The Medical Restraint Order and Flow Record indicated that every 24 hours: a) an evaluation of the least restrictive intervention used/considered that are ineffective will be documented, b) a reason for restraint use is documented and c) the nurse will assess the restrained patient every 2 hours while in restraints for patient safety and physical needs and document.
The Medical Restraint Order and Flow Record indicated that every 12 hours (once on the 7:00 A.M. to 7:00 P.M. shift and once on the 7:00 P.M. to 7:00 A.M. shift): a) a precipitating/continued reason for restraints will be documented, b) patient specific interventions will be documented and c) the Plan of Care with regard to continued or discontinued restraint use will be assessed and documented.
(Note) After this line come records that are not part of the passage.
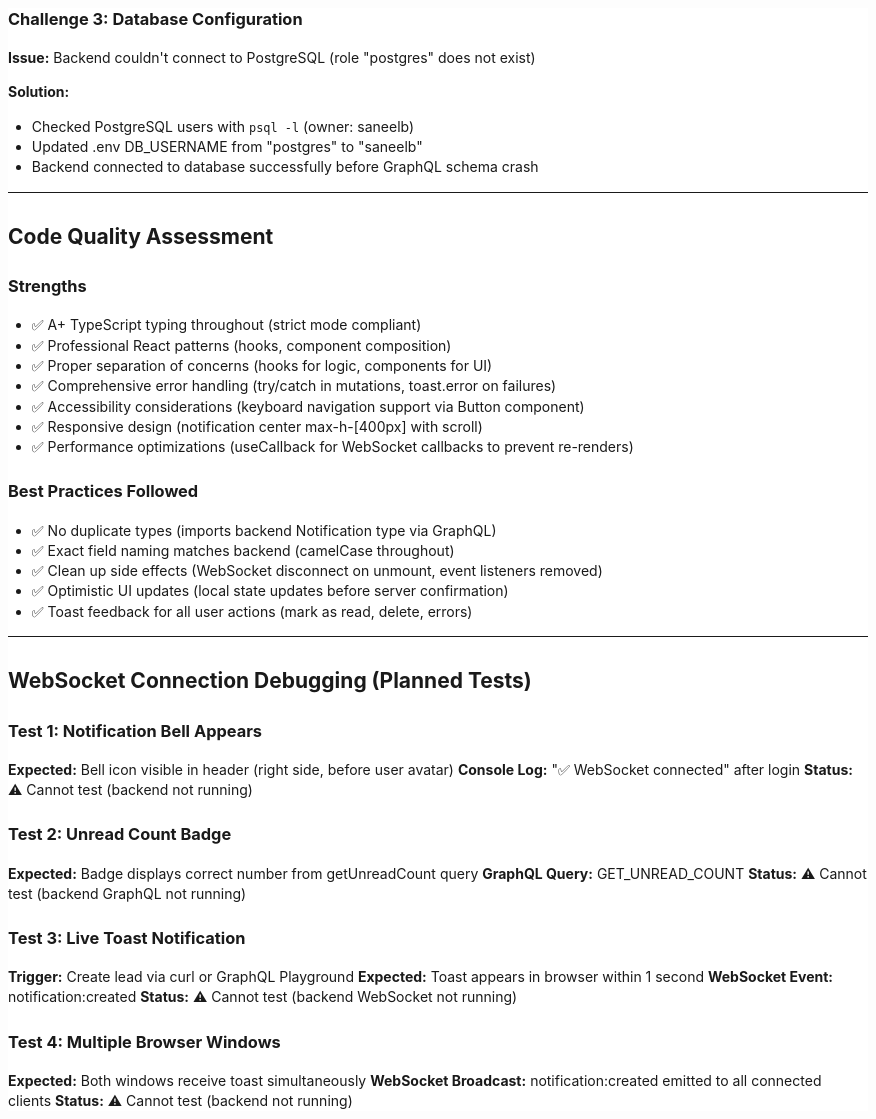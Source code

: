 ### Challenge 3: Database Configuration
**Issue:** Backend couldn't connect to PostgreSQL (role "postgres" does not exist)

**Solution:**
- Checked PostgreSQL users with `psql -l` (owner: saneelb)
- Updated .env DB_USERNAME from "postgres" to "saneelb"
- Backend connected to database successfully before GraphQL schema crash

---

## Code Quality Assessment

### Strengths
- ✅ A+ TypeScript typing throughout (strict mode compliant)
- ✅ Professional React patterns (hooks, component composition)
- ✅ Proper separation of concerns (hooks for logic, components for UI)
- ✅ Comprehensive error handling (try/catch in mutations, toast.error on failures)
- ✅ Accessibility considerations (keyboard navigation support via Button component)
- ✅ Responsive design (notification center max-h-[400px] with scroll)
- ✅ Performance optimizations (useCallback for WebSocket callbacks to prevent re-renders)

### Best Practices Followed
- ✅ No duplicate types (imports backend Notification type via GraphQL)
- ✅ Exact field naming matches backend (camelCase throughout)
- ✅ Clean up side effects (WebSocket disconnect on unmount, event listeners removed)
- ✅ Optimistic UI updates (local state updates before server confirmation)
- ✅ Toast feedback for all user actions (mark as read, delete, errors)

---

## WebSocket Connection Debugging (Planned Tests)

### Test 1: Notification Bell Appears
**Expected:** Bell icon visible in header (right side, before user avatar)
**Console Log:** "✅ WebSocket connected" after login
**Status:** ⚠️ Cannot test (backend not running)

### Test 2: Unread Count Badge
**Expected:** Badge displays correct number from getUnreadCount query
**GraphQL Query:** GET_UNREAD_COUNT
**Status:** ⚠️ Cannot test (backend GraphQL not running)

### Test 3: Live Toast Notification
**Trigger:** Create lead via curl or GraphQL Playground
**Expected:** Toast appears in browser within 1 second
**WebSocket Event:** notification:created
**Status:** ⚠️ Cannot test (backend WebSocket not running)

### Test 4: Multiple Browser Windows
**Expected:** Both windows receive toast simultaneously
**WebSocket Broadcast:** notification:created emitted to all connected clients
**Status:** ⚠️ Cannot test (backend not running)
Review of Patient #5's Hospital Record indicated that Patient #5 was admitted to the Hospital on 2/10/14 with a diagnosis of respiratory failure and alcoholic encephalopathy (altered mental status resulting from alcoholism). Record review indicated Patient #5 had a tracheotomy (a surgical opening into the neck which allows a person to breath without the use of the nose or mouth), feeding tube (a tube surgically inserted though the abdomen into the stomach to provide nutrition to patients that cannot obtain nutrition by mouth) and a peripherally inserted central catheter (PICC line-allows medication to be infused into a vein for a prolonged period of time). The Hospital Record indicated that Patient #5 was agitated and confused, was pulling at tubes and was unable to follow safety instructions.
Review of the Medical Restraint Order and Flow Records for Patient #5, dated 2/11/14 through 3/26/14, indicated that Patient #5 had soft mitts on both hands to prevent him/her from pulling out his/her lines and tubes which were vital to his/her care.
Review of the Medical Restraint Order and Flow Records, from 2/11/14 to 3/26/14 (39 days reviewed), for Patient #5 indicated that:
1) For 8 out of the 39 Medical Restraint Order and Flow Records reviewed, less restrictive interventions used/considered that were ineffective were not documented as required.
2) For 15 out of the 39 Medical Restraint Order and Flow Records reviewed, the reason for restraint use was not documented as required.
3) For 13 out of the 39 Medical Restraint Order and Flow Records reviewed, the every 2 hour Registered Nurse (RN) check for patient safety and need was not consistently documented as required.
4) For 11 out of the 39 Medical Restraint Order and Flow Records reviewed for the 7:00 A.M. to 7:00 P.M shift, the precipitating or continued reason for restraint use was not documented as required.
5) For 21 out of the 39 Medical Restraint Order and Flow Records reviewed for the 7:00 P.M. to 7:00 A.M shift, the precipitating or continued reason for restraint use was not documented as required.
6) For 5 out of the 39 Medical Restraint Order and Flow Records reviewed for the 7:00 A.M. to 7:00 P.M. shift, patient specific interventions attempted to avoid the use of restraints were not documented as required.
7) For 11 out of the 39 Medical Restraint Order and Flow Records reviewed for the 7:00 P.M. to 7:00 A.M. shift, patient specific interventions attempted to avoid the use of restraints were not documented as required.
8) For 34 out of the 39 Medical Restraint Order and Flow Records reviewed for the 7:00 A.M. to 7:00 P.M shift, the Plan of Care regarding the need for continued or discontinued use of restraint was not documented as required.
9) For 25 out of the 39 Medical Restraint Order and Flow Records reviewed for the 7:00 P.M. to 7:00 A.M shift, the Plan of Care regarding the need for continued or discontinued use of restraint was not documented as required.